Work task: Copy out the entries that follow. Leave none out.

Source texts of formatted documents:
---*---

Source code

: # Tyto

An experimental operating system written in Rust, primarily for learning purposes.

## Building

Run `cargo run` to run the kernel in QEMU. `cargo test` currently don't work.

---*---

Task response:
Source code

: # Tyto

An experimental operating system written in Rust, primarily for learning purposes.

## Building

Run `cargo run` to run the kernel in QEMU. `cargo test` currently don't work.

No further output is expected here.